Instructions for the task> Exact wording is required for every entry; transcribe all of them and leave the images out.

Data extract>

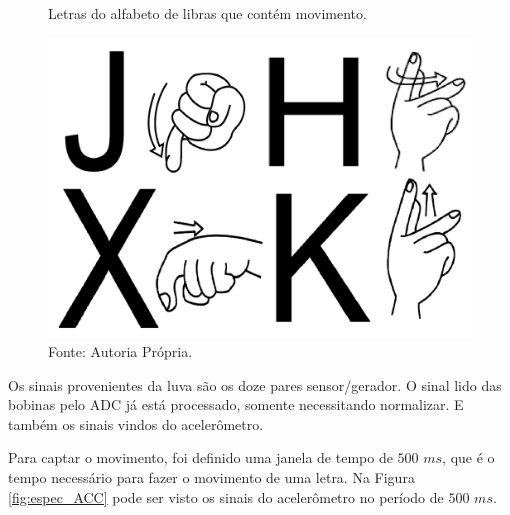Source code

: \begin{figure}[H]
	\vspace{4mm}
	\centering
	\caption{Letras do alfabeto de libras que contém movimento.}
	\label{fig:letrasMov}
	\includegraphics[scale=0.2]{imagens/letras_movimento}	
	\caption*{Fonte: Autoria Própria.}
\end{figure}

Os sinais provenientes da luva são os doze pares sensor/gerador. O sinal lido das bobinas pelo ADC já está processado, somente necessitando normalizar. E também os sinais vindos do acelerômetro.

Para captar o movimento, foi definido uma janela de tempo de $500$ $ms$, que é o tempo necessário para fazer o movimento de uma letra. Na Figura \ref{fig:espec_ACC} pode ser visto os sinais do acelerômetro no período de $500$ $ms$.

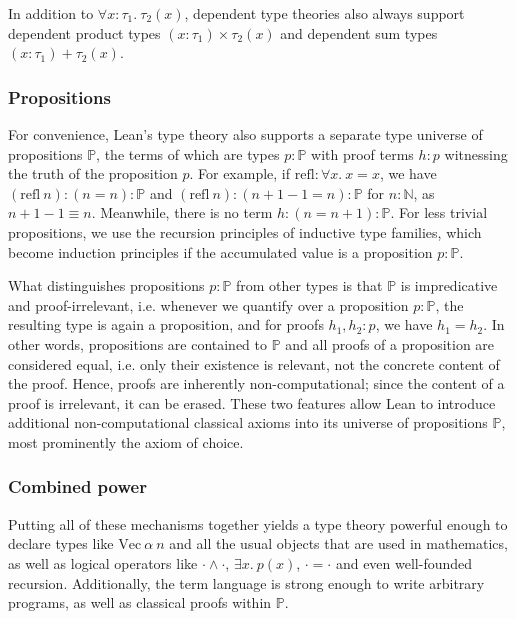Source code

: In addition to $\forall x : \tau_1.\ \tau_2(x)$, dependent type theories also always support dependent product types $(x : \tau_1) \times \tau_2(x)$ and dependent sum types $(x : \tau_1) + \tau_2(x)$.

\subsubsection{Propositions}
For convenience, Lean's type theory also supports a separate type universe of propositions $\mathbb{P}$, the terms of which are types $p : \mathbb{P}$ with proof terms $h : p$ witnessing the truth of the proposition $p$. For example, if $\mathrm{refl} : \forall x.\ x = x$, we have $(\mathrm{refl}\ n) : (n = n) : \mathbb{P}$ and $(\mathrm{refl}\ n) : (n + 1 - 1 = n) : \mathbb{P}$ for $n : \mathbb{N}$, as $n + 1 - 1 \equiv n$. Meanwhile, there is no term $h : (n = n + 1) : \mathbb{P}$. For less trivial propositions, we use the recursion principles of inductive type families, which become induction principles if the accumulated value is a proposition $p : \mathbb{P}$. 

What distinguishes propositions $p : \mathbb{P}$ from other types is that $\mathbb{P}$ is impredicative and proof-irrelevant, i.e. whenever we quantify over a proposition $p : \mathbb{P}$, the resulting type is again a proposition, and for proofs $h_1, h_2 : p$, we have $h_1 = h_2$. In other words, propositions are contained to $\mathbb{P}$ and all proofs of a proposition are considered equal, i.e. only their existence is relevant, not the concrete content of the proof. Hence, proofs are inherently non-computational; since the content of a proof is irrelevant, it can be erased. These two features allow Lean to introduce additional non-computational classical axioms into its universe of propositions $\mathbb{P}$, most prominently the axiom of choice.

\subsubsection{Combined power}
Putting all of these mechanisms together yields a type theory powerful enough to declare types like $\mathrm{Vec}\ \alpha\ n$ and all the usual objects that are used in mathematics, as well as logical operators like $\cdot \land \cdot$, $\exists x.\ p(x)$, $\cdot = \cdot$ and even well-founded recursion. Additionally, the term language is strong enough to write arbitrary programs, as well as classical proofs within $\mathbb{P}$.

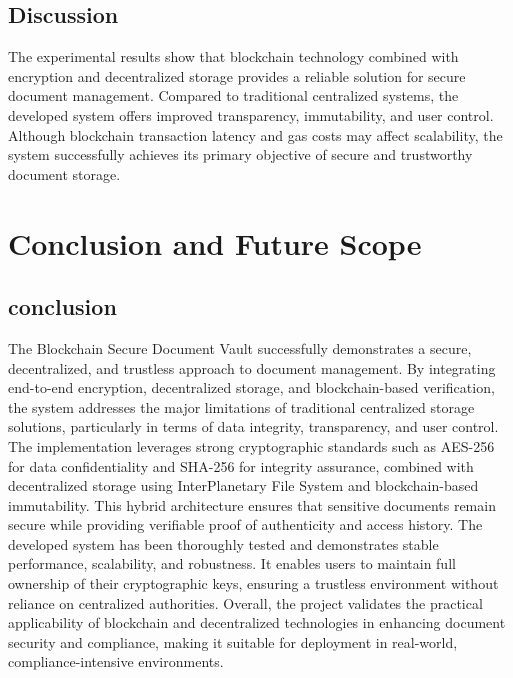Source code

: \documentclass[12pt]{article}
\begin{document}
\subsection{Discussion}
The experimental results show that blockchain technology combined with encryption and decentralized storage provides a reliable solution for secure document management. Compared to traditional centralized systems, the developed system offers improved transparency, immutability, and user control. Although blockchain transaction latency and gas costs may affect scalability, the system successfully achieves its primary objective of secure and trustworthy document storage.

\newpage
\section{Conclusion and Future Scope}

\subsection{conclusion}
The Blockchain Secure Document Vault successfully demonstrates a secure, decentralized, and trustless approach to document management. By integrating end-to-end encryption, decentralized storage, and blockchain-based verification, the system addresses the major limitations of traditional centralized storage solutions, particularly in terms of data integrity, transparency, and user control. The implementation leverages strong cryptographic standards such as AES-256 for data confidentiality and SHA-256 for integrity assurance, combined with decentralized storage using InterPlanetary File System and blockchain-based immutability. This hybrid architecture ensures that sensitive documents remain secure while providing verifiable proof of authenticity and access history. The developed system has been thoroughly tested and demonstrates stable performance, scalability, and robustness. It enables users to maintain full ownership of their cryptographic keys, ensuring a trustless environment without reliance on centralized authorities. Overall, the project validates the practical applicability of blockchain and decentralized technologies in enhancing document security and compliance, making it suitable for deployment in real-world, compliance-intensive environments.
\end{document}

Problem solution>
Source code

: \begin{figure}[H]
	\vspace{4mm}
	\centering
	\caption{Letras do alfabeto de libras que contém movimento.}
	\label{fig:letrasMov}
	\includegraphics[scale=0.2]{imagens/letras_movimento}	
	\caption*{Fonte: Autoria Própria.}
\end{figure}

Os sinais provenientes da luva são os doze pares sensor/gerador. O sinal lido das bobinas pelo ADC já está processado, somente necessitando normalizar. E também os sinais vindos do acelerômetro.

Para captar o movimento, foi definido uma janela de tempo de $500$ $ms$, que é o tempo necessário para fazer o movimento de uma letra. Na Figura \ref{fig:espec_ACC} pode ser visto os sinais do acelerômetro no período de $500$ $ms$.

Source code

: In addition to $\forall x : \tau_1.\ \tau_2(x)$, dependent type theories also always support dependent product types $(x : \tau_1) \times \tau_2(x)$ and dependent sum types $(x : \tau_1) + \tau_2(x)$.

\subsubsection{Propositions}
For convenience, Lean's type theory also supports a separate type universe of propositions $\mathbb{P}$, the terms of which are types $p : \mathbb{P}$ with proof terms $h : p$ witnessing the truth of the proposition $p$. For example, if $\mathrm{refl} : \forall x.\ x = x$, we have $(\mathrm{refl}\ n) : (n = n) : \mathbb{P}$ and $(\mathrm{refl}\ n) : (n + 1 - 1 = n) : \mathbb{P}$ for $n : \mathbb{N}$, as $n + 1 - 1 \equiv n$. Meanwhile, there is no term $h : (n = n + 1) : \mathbb{P}$. For less trivial propositions, we use the recursion principles of inductive type families, which become induction principles if the accumulated value is a proposition $p : \mathbb{P}$. 

What distinguishes propositions $p : \mathbb{P}$ from other types is that $\mathbb{P}$ is impredicative and proof-irrelevant, i.e. whenever we quantify over a proposition $p : \mathbb{P}$, the resulting type is again a proposition, and for proofs $h_1, h_2 : p$, we have $h_1 = h_2$. In other words, propositions are contained to $\mathbb{P}$ and all proofs of a proposition are considered equal, i.e. only their existence is relevant, not the concrete content of the proof. Hence, proofs are inherently non-computational; since the content of a proof is irrelevant, it can be erased. These two features allow Lean to introduce additional non-computational classical axioms into its universe of propositions $\mathbb{P}$, most prominently the axiom of choice.

\subsubsection{Combined power}
Putting all of these mechanisms together yields a type theory powerful enough to declare types like $\mathrm{Vec}\ \alpha\ n$ and all the usual objects that are used in mathematics, as well as logical operators like $\cdot \land \cdot$, $\exists x.\ p(x)$, $\cdot = \cdot$ and even well-founded recursion. Additionally, the term language is strong enough to write arbitrary programs, as well as classical proofs within $\mathbb{P}$.

Source code

: \documentclass[12pt]{article}
\begin{document}
\subsection{Discussion}
The experimental results show that blockchain technology combined with encryption and decentralized storage provides a reliable solution for secure document management. Compared to traditional centralized systems, the developed system offers improved transparency, immutability, and user control. Although blockchain transaction latency and gas costs may affect scalability, the system successfully achieves its primary objective of secure and trustworthy document storage.

\newpage
\section{Conclusion and Future Scope}

\subsection{conclusion}
The Blockchain Secure Document Vault successfully demonstrates a secure, decentralized, and trustless approach to document management. By integrating end-to-end encryption, decentralized storage, and blockchain-based verification, the system addresses the major limitations of traditional centralized storage solutions, particularly in terms of data integrity, transparency, and user control. The implementation leverages strong cryptographic standards such as AES-256 for data confidentiality and SHA-256 for integrity assurance, combined with decentralized storage using InterPlanetary File System and blockchain-based immutability. This hybrid architecture ensures that sensitive documents remain secure while providing verifiable proof of authenticity and access history. The developed system has been thoroughly tested and demonstrates stable performance, scalability, and robustness. It enables users to maintain full ownership of their cryptographic keys, ensuring a trustless environment without reliance on centralized authorities. Overall, the project validates the practical applicability of blockchain and decentralized technologies in enhancing document security and compliance, making it suitable for deployment in real-world, compliance-intensive environments.
\end{document}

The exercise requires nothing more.